START STORED DATA
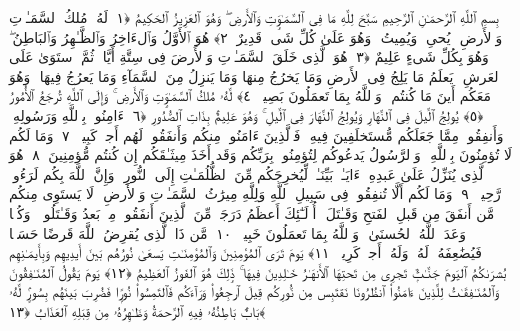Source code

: 
  
    
  
    
    

\nopagebreak
  بِسمِ ٱللَّهِ ٱلرَّحمَـٰنِ ٱلرَّحِيمِ
  سَبَّحَ لِلَّهِ مَا فِى ٱلسَّمَـٰوَٟتِ وَٱلأَرضِ ۖ وَهُوَ ٱلعَزِيزُ ٱلحَكِيمُ ﴿١﴾
 لَهُۥ مُلكُ ٱلسَّمَـٰوَٟتِ وَٱلأَرضِ ۖ يُحىِۦ وَيُمِيتُ ۖ وَهُوَ عَلَىٰ كُلِّ شَىءٍۢ قَدِيرٌ ﴿٢﴾
 هُوَ ٱلأَوَّلُ وَٱلءَاخِرُ وَٱلظَّـٰهِرُ وَٱلبَاطِنُ ۖ وَهُوَ بِكُلِّ شَىءٍ عَلِيمٌ ﴿٣﴾
 هُوَ ٱلَّذِى خَلَقَ ٱلسَّمَـٰوَٟتِ وَٱلأَرضَ فِى سِتَّةِ أَيَّامٍۢ ثُمَّ ٱستَوَىٰ عَلَى ٱلعَرشِ ۚ يَعلَمُ مَا يَلِجُ فِى ٱلأَرضِ وَمَا يَخرُجُ مِنهَا وَمَا يَنزِلُ مِنَ ٱلسَّمَآءِ وَمَا يَعرُجُ فِيهَا ۖ وَهُوَ مَعَكُم أَينَ مَا كُنتُم ۚ وَٱللَّهُ بِمَا تَعمَلُونَ بَصِيرٌۭ ﴿٤﴾
 لَّهُۥ مُلكُ ٱلسَّمَـٰوَٟتِ وَٱلأَرضِ ۚ وَإِلَى ٱللَّهِ تُرجَعُ ٱلأُمُورُ ﴿٥﴾
 يُولِجُ ٱلَّيلَ فِى ٱلنَّهَارِ وَيُولِجُ ٱلنَّهَارَ فِى ٱلَّيلِ ۚ وَهُوَ عَلِيمٌۢ بِذَاتِ ٱلصُّدُورِ ﴿٦﴾
 ءَامِنُوا۟ بِٱللَّهِ وَرَسُولِهِۦ وَأَنفِقُوا۟ مِمَّا جَعَلَكُم مُّستَخلَفِينَ فِيهِ ۖ فَٱلَّذِينَ ءَامَنُوا۟ مِنكُم وَأَنفَقُوا۟ لَهُم أَجرٌۭ كَبِيرٌۭ ﴿٧﴾
 وَمَا لَكُم لَا تُؤمِنُونَ بِٱللَّهِ ۙ وَٱلرَّسُولُ يَدعُوكُم لِتُؤمِنُوا۟ بِرَبِّكُم وَقَد أَخَذَ مِيثَـٰقَكُم إِن كُنتُم مُّؤمِنِينَ ﴿٨﴾
 هُوَ ٱلَّذِى يُنَزِّلُ عَلَىٰ عَبدِهِۦٓ ءَايَـٰتٍۭ بَيِّنَـٰتٍۢ لِّيُخرِجَكُم مِّنَ ٱلظُّلُمَـٰتِ إِلَى ٱلنُّورِ ۚ وَإِنَّ ٱللَّهَ بِكُم لَرَءُوفٌۭ رَّحِيمٌۭ ﴿٩﴾
 وَمَا لَكُم أَلَّا تُنفِقُوا۟ فِى سَبِيلِ ٱللَّهِ وَلِلَّهِ مِيرَٰثُ ٱلسَّمَـٰوَٟتِ وَٱلأَرضِ ۚ لَا يَستَوِى مِنكُم مَّن أَنفَقَ مِن قَبلِ ٱلفَتحِ وَقَـٰتَلَ ۚ أُو۟لَـٰٓئِكَ أَعظَمُ دَرَجَةًۭ مِّنَ ٱلَّذِينَ أَنفَقُوا۟ مِنۢ بَعدُ وَقَـٰتَلُوا۟ ۚ وَكُلًّۭا وَعَدَ ٱللَّهُ ٱلحُسنَىٰ ۚ وَٱللَّهُ بِمَا تَعمَلُونَ خَبِيرٌۭ ﴿١٠﴾
 مَّن ذَا ٱلَّذِى يُقرِضُ ٱللَّهَ قَرضًا حَسَنًۭا فَيُضَٰعِفَهُۥ لَهُۥ وَلَهُۥٓ أَجرٌۭ كَرِيمٌۭ ﴿١١﴾
 يَومَ تَرَى ٱلمُؤمِنِينَ وَٱلمُؤمِنَـٰتِ يَسعَىٰ نُورُهُم بَينَ أَيدِيهِم وَبِأَيمَـٰنِهِم بُشرَىٰكُمُ ٱليَومَ جَنَّـٰتٌۭ تَجرِى مِن تَحتِهَا ٱلأَنهَـٰرُ خَـٰلِدِينَ فِيهَا ۚ ذَٟلِكَ هُوَ ٱلفَوزُ ٱلعَظِيمُ ﴿١٢﴾
 يَومَ يَقُولُ ٱلمُنَـٰفِقُونَ وَٱلمُنَـٰفِقَـٰتُ لِلَّذِينَ ءَامَنُوا۟ ٱنظُرُونَا نَقتَبِس مِن نُّورِكُم قِيلَ ٱرجِعُوا۟ وَرَآءَكُم فَٱلتَمِسُوا۟ نُورًۭا فَضُرِبَ بَينَهُم بِسُورٍۢ لَّهُۥ بَابٌۢ بَاطِنُهُۥ فِيهِ ٱلرَّحمَةُ وَظَـٰهِرُهُۥ مِن قِبَلِهِ ٱلعَذَابُ ﴿١٣﴾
END STORED DATA
ACTION ITEM
Omit every picture while printing the data word for word.

OUTPUT FOR THIS TASK
Source code

: 
  
    
  
    
    

\nopagebreak
  بِسمِ ٱللَّهِ ٱلرَّحمَـٰنِ ٱلرَّحِيمِ
  سَبَّحَ لِلَّهِ مَا فِى ٱلسَّمَـٰوَٟتِ وَٱلأَرضِ ۖ وَهُوَ ٱلعَزِيزُ ٱلحَكِيمُ ﴿١﴾
 لَهُۥ مُلكُ ٱلسَّمَـٰوَٟتِ وَٱلأَرضِ ۖ يُحىِۦ وَيُمِيتُ ۖ وَهُوَ عَلَىٰ كُلِّ شَىءٍۢ قَدِيرٌ ﴿٢﴾
 هُوَ ٱلأَوَّلُ وَٱلءَاخِرُ وَٱلظَّـٰهِرُ وَٱلبَاطِنُ ۖ وَهُوَ بِكُلِّ شَىءٍ عَلِيمٌ ﴿٣﴾
 هُوَ ٱلَّذِى خَلَقَ ٱلسَّمَـٰوَٟتِ وَٱلأَرضَ فِى سِتَّةِ أَيَّامٍۢ ثُمَّ ٱستَوَىٰ عَلَى ٱلعَرشِ ۚ يَعلَمُ مَا يَلِجُ فِى ٱلأَرضِ وَمَا يَخرُجُ مِنهَا وَمَا يَنزِلُ مِنَ ٱلسَّمَآءِ وَمَا يَعرُجُ فِيهَا ۖ وَهُوَ مَعَكُم أَينَ مَا كُنتُم ۚ وَٱللَّهُ بِمَا تَعمَلُونَ بَصِيرٌۭ ﴿٤﴾
 لَّهُۥ مُلكُ ٱلسَّمَـٰوَٟتِ وَٱلأَرضِ ۚ وَإِلَى ٱللَّهِ تُرجَعُ ٱلأُمُورُ ﴿٥﴾
 يُولِجُ ٱلَّيلَ فِى ٱلنَّهَارِ وَيُولِجُ ٱلنَّهَارَ فِى ٱلَّيلِ ۚ وَهُوَ عَلِيمٌۢ بِذَاتِ ٱلصُّدُورِ ﴿٦﴾
 ءَامِنُوا۟ بِٱللَّهِ وَرَسُولِهِۦ وَأَنفِقُوا۟ مِمَّا جَعَلَكُم مُّستَخلَفِينَ فِيهِ ۖ فَٱلَّذِينَ ءَامَنُوا۟ مِنكُم وَأَنفَقُوا۟ لَهُم أَجرٌۭ كَبِيرٌۭ ﴿٧﴾
 وَمَا لَكُم لَا تُؤمِنُونَ بِٱللَّهِ ۙ وَٱلرَّسُولُ يَدعُوكُم لِتُؤمِنُوا۟ بِرَبِّكُم وَقَد أَخَذَ مِيثَـٰقَكُم إِن كُنتُم مُّؤمِنِينَ ﴿٨﴾
 هُوَ ٱلَّذِى يُنَزِّلُ عَلَىٰ عَبدِهِۦٓ ءَايَـٰتٍۭ بَيِّنَـٰتٍۢ لِّيُخرِجَكُم مِّنَ ٱلظُّلُمَـٰتِ إِلَى ٱلنُّورِ ۚ وَإِنَّ ٱللَّهَ بِكُم لَرَءُوفٌۭ رَّحِيمٌۭ ﴿٩﴾
 وَمَا لَكُم أَلَّا تُنفِقُوا۟ فِى سَبِيلِ ٱللَّهِ وَلِلَّهِ مِيرَٰثُ ٱلسَّمَـٰوَٟتِ وَٱلأَرضِ ۚ لَا يَستَوِى مِنكُم مَّن أَنفَقَ مِن قَبلِ ٱلفَتحِ وَقَـٰتَلَ ۚ أُو۟لَـٰٓئِكَ أَعظَمُ دَرَجَةًۭ مِّنَ ٱلَّذِينَ أَنفَقُوا۟ مِنۢ بَعدُ وَقَـٰتَلُوا۟ ۚ وَكُلًّۭا وَعَدَ ٱللَّهُ ٱلحُسنَىٰ ۚ وَٱللَّهُ بِمَا تَعمَلُونَ خَبِيرٌۭ ﴿١٠﴾
 مَّن ذَا ٱلَّذِى يُقرِضُ ٱللَّهَ قَرضًا حَسَنًۭا فَيُضَٰعِفَهُۥ لَهُۥ وَلَهُۥٓ أَجرٌۭ كَرِيمٌۭ ﴿١١﴾
 يَومَ تَرَى ٱلمُؤمِنِينَ وَٱلمُؤمِنَـٰتِ يَسعَىٰ نُورُهُم بَينَ أَيدِيهِم وَبِأَيمَـٰنِهِم بُشرَىٰكُمُ ٱليَومَ جَنَّـٰتٌۭ تَجرِى مِن تَحتِهَا ٱلأَنهَـٰرُ خَـٰلِدِينَ فِيهَا ۚ ذَٟلِكَ هُوَ ٱلفَوزُ ٱلعَظِيمُ ﴿١٢﴾
 يَومَ يَقُولُ ٱلمُنَـٰفِقُونَ وَٱلمُنَـٰفِقَـٰتُ لِلَّذِينَ ءَامَنُوا۟ ٱنظُرُونَا نَقتَبِس مِن نُّورِكُم قِيلَ ٱرجِعُوا۟ وَرَآءَكُم فَٱلتَمِسُوا۟ نُورًۭا فَضُرِبَ بَينَهُم بِسُورٍۢ لَّهُۥ بَابٌۢ بَاطِنُهُۥ فِيهِ ٱلرَّحمَةُ وَظَـٰهِرُهُۥ مِن قِبَلِهِ ٱلعَذَابُ ﴿١٣﴾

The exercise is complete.